It’s getting increasingly harder for Michigan officials to claim ignorance about the poisoning of the city of Flint.
According to newly revealed emails, an aide to Governor Rick Snyder learned nine months ago of an outbreak of Legionnaire’s disease tied to Flint’s water supply. Ten people died from the bacterial infection, which Snyder made public in mid-January. At the time, he said he’d only become aware of the outbreak a couple days earlier. The emails don’t prove that’s false, but they shows that Snyder probably should have known about it.

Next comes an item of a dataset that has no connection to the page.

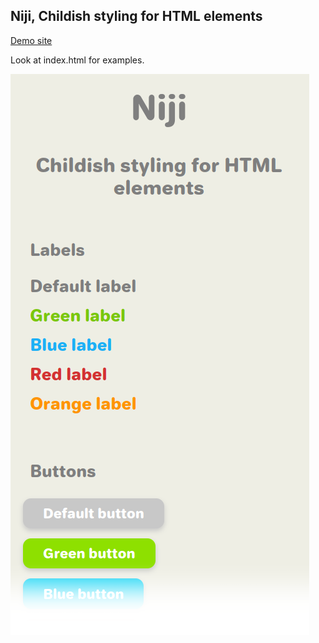 
## Niji, Childish styling for HTML elements

[Demo site](https://gustavostuff.github.io/niji/)

Look at index.html for examples.

![](https://github.com/gustavostuff/niji/blob/master/src/ui.png?raw=true)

“The increase of the illnesses closely corresponds with the timeframe of the switch to the Flint River water. The majority of the cases reside or have an association with the city,” a Genesee County health official wrote to the state Department of Environmental Quality and to Flint’s state-appointed emergency manager on March 10. “This situation has been explicitly explained to MDEQ and many of the city’s officials … I want to make sure in writing that there are no misunderstandings regarding this significant and urgent public health issue.”
Three days later, DEQ’s spokesman, Brad Wurfel, wrote to DEQ Director Dan Wyant as well as to a Snyder aide, noting the Genesee county official had “made the leap formally in his e-mail that the uptick in cases is directly attributable to the river as a drinking water source,” which Wurfel called “beyond irresponsible.”